**Exercise**
In the entries that follow, the first line to write out is the one containing "1/25/2017 | 11:00-12:00", and the last is the one containing "time | 10-126". Reproduce that stretch exactly, with nothing before or after it.

[Saved data entries]
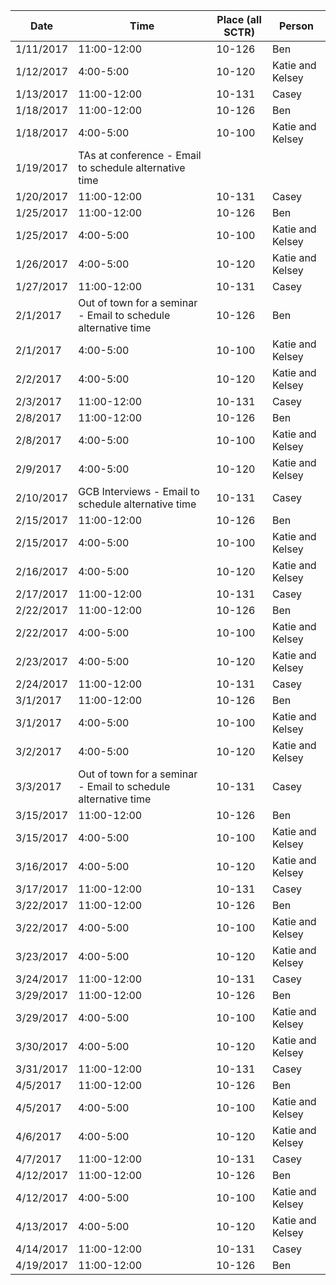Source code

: | Date      | Time        | Place (all SCTR) | Person           |
|-----------|-------------|------------------|------------------|
| 1/11/2017 | 11:00-12:00 | 10-126           | Ben              |
| 1/12/2017 | 4:00-5:00   | 10-120           | Katie and Kelsey |
| 1/13/2017 | 11:00-12:00 | 10-131           | Casey            |
| 1/18/2017 | 11:00-12:00 | 10-126           | Ben              |
| 1/18/2017 | 4:00-5:00   | 10-100           | Katie and Kelsey |
| 1/19/2017 | TAs at conference - Email to schedule alternative time
| 1/20/2017 | 11:00-12:00 | 10-131           | Casey            |
| 1/25/2017 | 11:00-12:00 | 10-126           | Ben              |
| 1/25/2017 | 4:00-5:00   | 10-100           | Katie and Kelsey |
| 1/26/2017 | 4:00-5:00   | 10-120           | Katie and Kelsey |
| 1/27/2017 | 11:00-12:00 | 10-131           | Casey            |
| 2/1/2017  | Out of town for a seminar - Email to schedule alternative time | 10-126           | Ben              |
| 2/1/2017 | 4:00-5:00   | 10-100           | Katie and Kelsey |
| 2/2/2017  | 4:00-5:00   | 10-120           | Katie and Kelsey |
| 2/3/2017  | 11:00-12:00 | 10-131           | Casey            |
| 2/8/2017  | 11:00-12:00 | 10-126           | Ben              |
| 2/8/2017  | 4:00-5:00   | 10-100           | Katie and Kelsey |
| 2/9/2017  | 4:00-5:00   | 10-120           | Katie and Kelsey |
| 2/10/2017 | GCB Interviews - Email to schedule alternative time | 10-131           | Casey            |
| 2/15/2017 | 11:00-12:00 | 10-126           | Ben              |
| 2/15/2017 | 4:00-5:00   | 10-100           | Katie and Kelsey |
| 2/16/2017 | 4:00-5:00   | 10-120           | Katie and Kelsey |
| 2/17/2017 | 11:00-12:00 | 10-131           | Casey            |
| 2/22/2017 | 11:00-12:00 | 10-126           | Ben              |
| 2/22/2017 | 4:00-5:00   | 10-100           | Katie and Kelsey |
| 2/23/2017 | 4:00-5:00   | 10-120           | Katie and Kelsey |
| 2/24/2017 | 11:00-12:00 | 10-131           | Casey            |
| 3/1/2017  | 11:00-12:00 | 10-126           | Ben              |
| 3/1/2017 | 4:00-5:00   | 10-100           | Katie and Kelsey |
| 3/2/2017  | 4:00-5:00   | 10-120           | Katie and Kelsey |
| 3/3/2017  | Out of town for a seminar - Email to schedule alternative time | 10-131           | Casey            |
| 3/15/2017 | 11:00-12:00 | 10-126           | Ben              |
| 3/15/2017 | 4:00-5:00   | 10-100           | Katie and Kelsey |
| 3/16/2017 | 4:00-5:00   | 10-120           | Katie and Kelsey |
| 3/17/2017 | 11:00-12:00 | 10-131           | Casey            |
| 3/22/2017 | 11:00-12:00 | 10-126           | Ben              |
| 3/22/2017 | 4:00-5:00   | 10-100           | Katie and Kelsey |
| 3/23/2017 | 4:00-5:00   | 10-120           | Katie and Kelsey |
| 3/24/2017 | 11:00-12:00 | 10-131           | Casey            |
| 3/29/2017 | 11:00-12:00 | 10-126           | Ben              |
| 3/29/2017 | 4:00-5:00   | 10-100           | Katie and Kelsey |
| 3/30/2017 | 4:00-5:00   | 10-120           | Katie and Kelsey |
| 3/31/2017 | 11:00-12:00 | 10-131           | Casey            |
| 4/5/2017  | 11:00-12:00 | 10-126           | Ben              |
| 4/5/2017  | 4:00-5:00   | 10-100           | Katie and Kelsey |
| 4/6/2017  | 4:00-5:00   | 10-120           | Katie and Kelsey |
| 4/7/2017  | 11:00-12:00 | 10-131           | Casey            |
| 4/12/2017 | 11:00-12:00 | 10-126           | Ben              |
| 4/12/2017 | 4:00-5:00   | 10-100           | Katie and Kelsey |
| 4/13/2017 | 4:00-5:00   | 10-120           | Katie and Kelsey |
| 4/14/2017 | 11:00-12:00 | 10-131           | Casey            |
| 4/19/2017 | 11:00-12:00 | 10-126           | Ben              |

**Response below**
| 1/25/2017 | 11:00-12:00 | 10-126           | Ben              |
| 1/25/2017 | 4:00-5:00   | 10-100           | Katie and Kelsey |
| 1/26/2017 | 4:00-5:00   | 10-120           | Katie and Kelsey |
| 1/27/2017 | 11:00-12:00 | 10-131           | Casey            |
| 2/1/2017  | Out of town for a seminar - Email to schedule alternative time | 10-126           | Ben              |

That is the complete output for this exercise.